On Thu, 5 Dec 2002, Allen Akin wrote:
>
> Putting it in "kernel guy" terms, it's like sideband mechanisms for
> talking to device-dependent code in the kernel that bypass the syscall
> interface.  A few such things exist for special purposes, but do you
> advocate using them as the normal way to make wholesale changes in the
> behavior of end-user apps?

But that's the point - we do have a lot of these, and they are supremely
convenient exactly _because_ apps mostly don't care.

In a kernel world, the "sideband signals" are things like mount options:
they often affect the behaviour of the whole filesystem, but in ways that
apps don't care about (they may be _visible_ to the app, don't get me
wrong - things like interruptible NFS mounts, specific permission masks
etc, but it is all about making something uniformly visible to different
programs _without_ having to teach each and every program about some
specific thing).

Or imagine "nice" levels and resource limits. All in-kernel "sideband
information" that the app can usually query, but most of the time it ends
up being just a policy that 99% of all applications just don't care about.

And every single ioctl is a "special sideband" thing. Some are generic and
work for all file descriptors, some work for certain types of files, and
some are very hw-dependent. They are often very inconvenient (and I
absolutely _detest_ some of them), but there's no way they can be
generally removed, exactly because the kernel absolutely _needs_ ways to
by-pass just the normal "everything is a stream of bytes" approach.

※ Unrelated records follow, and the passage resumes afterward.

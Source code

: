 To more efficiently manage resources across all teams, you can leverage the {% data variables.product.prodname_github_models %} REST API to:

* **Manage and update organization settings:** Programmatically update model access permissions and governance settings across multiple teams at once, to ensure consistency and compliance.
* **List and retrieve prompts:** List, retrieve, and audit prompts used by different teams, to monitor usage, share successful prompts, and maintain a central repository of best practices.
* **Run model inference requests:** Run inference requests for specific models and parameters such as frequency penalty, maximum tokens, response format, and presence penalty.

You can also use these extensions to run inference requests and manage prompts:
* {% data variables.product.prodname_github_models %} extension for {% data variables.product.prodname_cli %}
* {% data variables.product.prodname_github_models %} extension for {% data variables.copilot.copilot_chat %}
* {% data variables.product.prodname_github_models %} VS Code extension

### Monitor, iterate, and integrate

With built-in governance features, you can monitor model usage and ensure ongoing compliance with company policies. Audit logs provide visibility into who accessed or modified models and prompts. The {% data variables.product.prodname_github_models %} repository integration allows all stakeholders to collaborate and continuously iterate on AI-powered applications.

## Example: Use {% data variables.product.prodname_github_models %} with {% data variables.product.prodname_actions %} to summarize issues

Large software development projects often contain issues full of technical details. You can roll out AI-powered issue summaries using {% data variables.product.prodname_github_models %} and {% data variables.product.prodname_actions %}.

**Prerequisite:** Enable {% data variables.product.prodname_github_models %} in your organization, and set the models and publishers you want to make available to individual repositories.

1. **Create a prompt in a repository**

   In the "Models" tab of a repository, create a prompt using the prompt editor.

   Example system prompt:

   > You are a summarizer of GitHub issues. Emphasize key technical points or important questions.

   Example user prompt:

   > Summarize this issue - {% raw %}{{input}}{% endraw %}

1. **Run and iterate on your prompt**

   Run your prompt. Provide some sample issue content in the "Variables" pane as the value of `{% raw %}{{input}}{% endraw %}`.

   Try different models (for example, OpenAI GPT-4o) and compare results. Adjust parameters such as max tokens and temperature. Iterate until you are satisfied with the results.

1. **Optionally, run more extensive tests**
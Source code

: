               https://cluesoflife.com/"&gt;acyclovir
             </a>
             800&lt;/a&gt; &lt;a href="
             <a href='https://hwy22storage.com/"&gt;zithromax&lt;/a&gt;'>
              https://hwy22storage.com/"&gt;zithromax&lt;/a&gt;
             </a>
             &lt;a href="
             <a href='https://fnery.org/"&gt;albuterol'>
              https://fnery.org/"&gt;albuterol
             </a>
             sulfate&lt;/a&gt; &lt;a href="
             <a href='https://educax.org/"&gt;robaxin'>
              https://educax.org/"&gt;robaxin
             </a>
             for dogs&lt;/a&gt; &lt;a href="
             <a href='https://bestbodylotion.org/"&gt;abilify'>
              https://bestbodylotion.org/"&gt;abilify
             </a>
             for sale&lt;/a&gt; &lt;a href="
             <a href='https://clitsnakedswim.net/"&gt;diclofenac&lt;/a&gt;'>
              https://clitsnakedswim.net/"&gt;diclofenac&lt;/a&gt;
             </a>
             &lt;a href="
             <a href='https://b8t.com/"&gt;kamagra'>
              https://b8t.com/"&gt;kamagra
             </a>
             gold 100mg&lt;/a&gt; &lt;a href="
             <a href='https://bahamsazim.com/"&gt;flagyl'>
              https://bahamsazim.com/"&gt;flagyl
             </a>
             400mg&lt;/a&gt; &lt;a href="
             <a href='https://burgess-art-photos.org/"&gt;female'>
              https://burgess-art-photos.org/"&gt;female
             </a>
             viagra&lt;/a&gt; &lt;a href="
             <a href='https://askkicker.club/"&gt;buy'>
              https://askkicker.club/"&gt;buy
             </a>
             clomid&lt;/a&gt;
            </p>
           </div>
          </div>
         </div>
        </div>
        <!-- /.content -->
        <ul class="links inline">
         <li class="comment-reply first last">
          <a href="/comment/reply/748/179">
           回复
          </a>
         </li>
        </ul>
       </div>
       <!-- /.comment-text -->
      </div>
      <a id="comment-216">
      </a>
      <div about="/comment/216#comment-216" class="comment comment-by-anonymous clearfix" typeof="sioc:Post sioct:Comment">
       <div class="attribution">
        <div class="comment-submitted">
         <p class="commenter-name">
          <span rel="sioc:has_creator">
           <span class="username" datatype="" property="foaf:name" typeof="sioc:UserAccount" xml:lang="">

As a very (simple) example of something that is actually similar, think
about something like "setterm" on the text console. It's all sideband
information - most programs just use "write()" to write to the screen, and
the colours chosen etc are all in the sideband information that was done
by things _outside_ the program that writes the text.

(This used to be more true, these days a lot of programs are color-aware.
Too many, in my opinion, but I'm oldfashioned).